Name Type Description Default
scraper typing.Optional[scrapelib.Scraper]

Optional scrapelib.Scraper instance to use for running scrape.

None

Returns:

Type Description
typing.Iterable[typing.Any]

Generator yielding results from the scrape.

get_next_source()

To be overriden for paginated pages.

Return a URL or valid source to fetch the next page, None if there isn't one.

get_source_from_input()

To be overridden.

Convert self.input to a Source object such as a URL.

postprocess_response()

To be overridden.

This is called after source.get_response but before self.process_page.

process_error_response(exception)

To be overridden.

This is called after source.get_response if an exception is raised.

process_page() abstractmethod

To be overridden.

Return data extracted from this page and this page alone.

HtmlPage

Bases: Page

Page that automatically handles parsing and normalizing links in an HTML response.

Attributes

root

lxml.etree.Element object representing the root element (e.g. <html>) on the page.

Can use the normal lxml methods (such as cssselect and getchildren), or use this element as the target of a Selector subclass.

JsonPage

Bases: Page

Page that automatically handles parsing a JSON response.

Attributes

data
JSON data from response. (same as self.response.json())

PdfPage

Bases: Page

Page that automatically handles converting a PDF response to text using pdftotext.

Attributes

preserve_layout
set to True on derived class if you want the conversion function to use pdftotext's -layout option to attempt to preserve the layout of text. (False by default)
text
UTF8 text extracted by pdftotext.

XmlPage

Bases: Page

Page that automatically handles parsing a XML response.

Attributes

root
lxml.etree.Element object representing the root XML element on the page.

ListPages

ListPage

Bases: Page

Base class for common pattern of extracting many homogenous items from one page.

Instead of overriding process_response, subclasses should provide a process_item.

Methods

process_item(item)

To be overridden.

Called once per subitem on page, as defined by the particular subclass being used.

Should return data extracted from the item.

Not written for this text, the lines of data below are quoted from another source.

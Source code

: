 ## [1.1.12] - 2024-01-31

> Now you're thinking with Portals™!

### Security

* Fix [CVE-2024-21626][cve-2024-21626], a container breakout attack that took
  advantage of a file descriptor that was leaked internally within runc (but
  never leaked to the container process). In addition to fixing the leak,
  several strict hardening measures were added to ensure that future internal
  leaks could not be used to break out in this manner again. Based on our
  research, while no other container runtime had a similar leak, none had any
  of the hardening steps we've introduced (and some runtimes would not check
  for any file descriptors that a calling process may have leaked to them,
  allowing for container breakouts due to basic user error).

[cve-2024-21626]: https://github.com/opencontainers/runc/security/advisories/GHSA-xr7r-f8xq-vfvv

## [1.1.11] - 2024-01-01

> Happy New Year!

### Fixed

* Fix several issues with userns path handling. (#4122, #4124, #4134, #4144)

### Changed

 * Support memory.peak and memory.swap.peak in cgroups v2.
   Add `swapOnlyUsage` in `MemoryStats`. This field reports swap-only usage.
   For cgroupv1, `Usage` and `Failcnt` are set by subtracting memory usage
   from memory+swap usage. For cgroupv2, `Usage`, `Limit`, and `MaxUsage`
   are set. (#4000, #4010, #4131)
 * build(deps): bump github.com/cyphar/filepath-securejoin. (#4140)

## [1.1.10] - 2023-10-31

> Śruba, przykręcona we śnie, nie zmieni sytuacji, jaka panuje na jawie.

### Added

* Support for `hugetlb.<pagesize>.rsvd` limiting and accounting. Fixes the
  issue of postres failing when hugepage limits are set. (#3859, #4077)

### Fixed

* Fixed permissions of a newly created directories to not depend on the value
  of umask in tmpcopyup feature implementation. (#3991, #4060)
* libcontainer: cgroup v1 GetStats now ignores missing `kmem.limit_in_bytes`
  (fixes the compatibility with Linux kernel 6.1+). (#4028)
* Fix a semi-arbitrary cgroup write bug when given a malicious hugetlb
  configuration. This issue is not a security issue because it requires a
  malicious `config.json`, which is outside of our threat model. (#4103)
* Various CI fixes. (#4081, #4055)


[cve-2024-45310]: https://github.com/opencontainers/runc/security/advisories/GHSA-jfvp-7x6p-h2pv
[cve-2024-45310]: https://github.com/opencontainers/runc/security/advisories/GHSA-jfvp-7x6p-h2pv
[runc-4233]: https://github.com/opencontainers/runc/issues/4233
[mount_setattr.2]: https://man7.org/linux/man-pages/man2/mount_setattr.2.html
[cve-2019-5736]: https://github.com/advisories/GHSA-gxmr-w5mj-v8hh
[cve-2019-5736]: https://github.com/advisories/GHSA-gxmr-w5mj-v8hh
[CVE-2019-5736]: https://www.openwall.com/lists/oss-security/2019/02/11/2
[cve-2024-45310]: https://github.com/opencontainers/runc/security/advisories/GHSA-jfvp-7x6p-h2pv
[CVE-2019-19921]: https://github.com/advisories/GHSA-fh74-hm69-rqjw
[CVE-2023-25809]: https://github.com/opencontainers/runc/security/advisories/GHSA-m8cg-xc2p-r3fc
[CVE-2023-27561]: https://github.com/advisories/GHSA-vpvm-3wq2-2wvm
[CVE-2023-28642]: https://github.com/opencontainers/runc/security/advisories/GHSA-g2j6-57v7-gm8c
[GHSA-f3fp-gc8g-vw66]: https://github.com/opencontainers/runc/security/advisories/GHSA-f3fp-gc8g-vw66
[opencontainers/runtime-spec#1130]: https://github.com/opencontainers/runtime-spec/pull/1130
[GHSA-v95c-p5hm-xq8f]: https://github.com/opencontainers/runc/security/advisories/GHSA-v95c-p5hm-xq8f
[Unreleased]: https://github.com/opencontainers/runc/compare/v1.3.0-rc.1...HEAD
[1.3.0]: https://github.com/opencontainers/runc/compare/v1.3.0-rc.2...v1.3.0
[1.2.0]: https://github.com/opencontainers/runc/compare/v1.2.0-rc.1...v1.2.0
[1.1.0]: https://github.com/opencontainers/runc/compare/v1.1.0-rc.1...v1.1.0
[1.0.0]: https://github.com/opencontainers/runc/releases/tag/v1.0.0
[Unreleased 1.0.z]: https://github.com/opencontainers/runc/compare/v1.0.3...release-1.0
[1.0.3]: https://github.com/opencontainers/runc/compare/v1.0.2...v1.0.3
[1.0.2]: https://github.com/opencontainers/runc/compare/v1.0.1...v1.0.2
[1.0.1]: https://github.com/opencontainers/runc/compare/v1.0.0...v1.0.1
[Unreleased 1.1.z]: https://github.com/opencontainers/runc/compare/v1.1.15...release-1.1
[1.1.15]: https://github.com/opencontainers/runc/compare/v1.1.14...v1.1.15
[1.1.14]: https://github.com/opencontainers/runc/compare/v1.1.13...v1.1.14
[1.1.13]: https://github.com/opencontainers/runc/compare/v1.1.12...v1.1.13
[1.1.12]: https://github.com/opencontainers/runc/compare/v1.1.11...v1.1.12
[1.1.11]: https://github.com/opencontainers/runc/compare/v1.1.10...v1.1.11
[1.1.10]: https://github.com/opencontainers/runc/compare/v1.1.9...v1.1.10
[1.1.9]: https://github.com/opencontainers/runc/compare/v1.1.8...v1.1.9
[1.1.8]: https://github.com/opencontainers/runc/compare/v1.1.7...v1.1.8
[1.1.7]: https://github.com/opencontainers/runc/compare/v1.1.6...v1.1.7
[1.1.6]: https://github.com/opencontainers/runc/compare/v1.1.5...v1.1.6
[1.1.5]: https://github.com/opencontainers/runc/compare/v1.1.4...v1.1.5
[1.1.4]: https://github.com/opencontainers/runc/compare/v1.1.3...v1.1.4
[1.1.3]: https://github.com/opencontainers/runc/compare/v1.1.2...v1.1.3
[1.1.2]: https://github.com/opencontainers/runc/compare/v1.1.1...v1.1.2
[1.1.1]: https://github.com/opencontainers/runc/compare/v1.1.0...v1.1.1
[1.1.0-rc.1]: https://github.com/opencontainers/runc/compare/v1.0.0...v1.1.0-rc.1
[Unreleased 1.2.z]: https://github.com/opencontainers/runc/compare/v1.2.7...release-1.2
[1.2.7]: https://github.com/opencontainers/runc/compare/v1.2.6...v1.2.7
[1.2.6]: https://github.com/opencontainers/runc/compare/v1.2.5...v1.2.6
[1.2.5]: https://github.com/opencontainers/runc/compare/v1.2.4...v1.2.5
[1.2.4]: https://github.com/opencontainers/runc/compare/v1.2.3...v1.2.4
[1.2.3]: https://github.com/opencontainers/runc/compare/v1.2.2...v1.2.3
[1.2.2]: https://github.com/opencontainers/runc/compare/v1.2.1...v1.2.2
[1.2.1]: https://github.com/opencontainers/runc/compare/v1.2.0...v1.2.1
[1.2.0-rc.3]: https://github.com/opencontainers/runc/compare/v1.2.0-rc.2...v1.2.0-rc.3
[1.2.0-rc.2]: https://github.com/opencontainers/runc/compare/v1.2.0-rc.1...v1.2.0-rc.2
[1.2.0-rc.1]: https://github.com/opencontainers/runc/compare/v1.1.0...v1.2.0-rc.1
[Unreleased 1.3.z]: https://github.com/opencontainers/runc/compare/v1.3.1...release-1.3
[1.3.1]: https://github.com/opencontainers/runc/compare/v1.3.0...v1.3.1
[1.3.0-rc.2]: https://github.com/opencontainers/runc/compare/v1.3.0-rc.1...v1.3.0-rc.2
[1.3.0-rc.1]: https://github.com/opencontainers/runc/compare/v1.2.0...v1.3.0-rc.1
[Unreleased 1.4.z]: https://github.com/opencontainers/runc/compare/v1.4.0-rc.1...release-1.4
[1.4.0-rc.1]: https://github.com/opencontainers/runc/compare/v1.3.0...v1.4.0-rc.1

If SkipItem is raised, process_item will continue to be called with the next item in the stream.

CsvListPage

Bases: ListPage

Processes each row in a CSV (after the first, assumed to be headers) as an item with process_item.

ExcelListPage

Bases: ListPage

Processes each row in an Excel file as an item with process_item.

HtmlListPage

Bases: LxmlListPage, HtmlPage

Selects homogenous items from HTML page using selector and passes them to process_item.

Attributes

selector
Selector subclass which matches list of homogenous elements to process. (e.g. CSS("tbody tr"))

JsonListPage

Bases: ListPage, JsonPage

Processes each element in a JSON list as an item with process_item.

XmlListPage

Bases: LxmlListPage, XmlPage

Selects homogenous items from XML document using selector and passes them to process_item.

Attributes

selector
Selector subclass which matches list of homogenous elements to process. (e.g. XPath("//item"))

Selectors

Selector

Bases: ABC

Base class implementing Selector interface.

match(element, *, min_items=None, max_items=None, num_items=None)

Return all matches of the given selector within element.

If the number of elements matched is outside the prescribed boundaries, a SelectorError is raised.

Parameters:

Name Type Description Default
element _Element

The element to match within. When used from within a Page will usually be self.root.

required
min_items Optional[int]

A minimum number of items to match.

None
max_items Optional[int]

A maximum number of items to match.

None
num_items Optional[int]

An exact number of items to match.

None

match_one(element)

Return exactly one match.

Parameters:

Name Type Description Default
element _Element

Element to search within.

required

CSS

Utilize CSS-style selectors.

Parameters:

Name Type Description Default
css_selector str

CSS selector expression to use.

required
min_items Optional[int]

A minimum number of items to match.

1
max_items Optional[int]

A maximum number of items to match.

None
num_items Optional[int]

An exact number of items to match.

None

Match links that fit a provided pattern.

Parameters:

Name Type Description Default
pattern str

Regular expression for link hrefs.

required
min_items Optional[int]

A minimum number of items to match.

1
max_items Optional[int]

A maximum number of items to match.

None
num_items Optional[int]

An exact number of items to match.

None

XPath

Utilize XPath selectors.

Parameters:

Name Type Description Default
xpath str

XPath expression to use.

required
min_items Optional[int]

A minimum number of items to match.

1
max_items Optional[int]

A maximum number of items to match.

None
num_items Optional[int]

An exact number of items to match.

None

Sources

URL

Defines a resource to fetch via URL, particularly useful for handling non-GET requests.

Parameters:

Name Type Description Default
url str

URL to fetch

required
method str

HTTP method to use, defaults to "GET"

'GET'
data dict

POST data to include in request body.

None
headers dict

dictionary of HTTP headers to set for the request.

None
verify bool

bool indicating whether or not to verify SSL certificates for request, defaults to True

True
timeout Optional[float]

HTTP(S) timeout in seconds

None
retries Optional[int]

number of retries to make

None

NullSource

Bases: Source

Special class to set as a page's source to indicate no HTTP request needs to be performed.

Exceptions

SelectorError

Bases: ValueError

Error raised when a selector's constraint (min_items/max_items, etc.) is not met.

SkipItem

Bases: Exception

To be raised to skip processing of the current item & continue with the next item.

Example:

class SomeListPage(HtmlListPage):
    def process_item(self, item):
        if item.name == "Vacant":
            raise SkipItem("vacant")
        # do normal processing here

Or, if the skip logic needs to live within a detail Page:

class SomeDetailPage(HtmlPage):
    def process_page(self):
        if self.input.name == "Vacant":
            raise SkipItem("vacant")
        # do normal processing here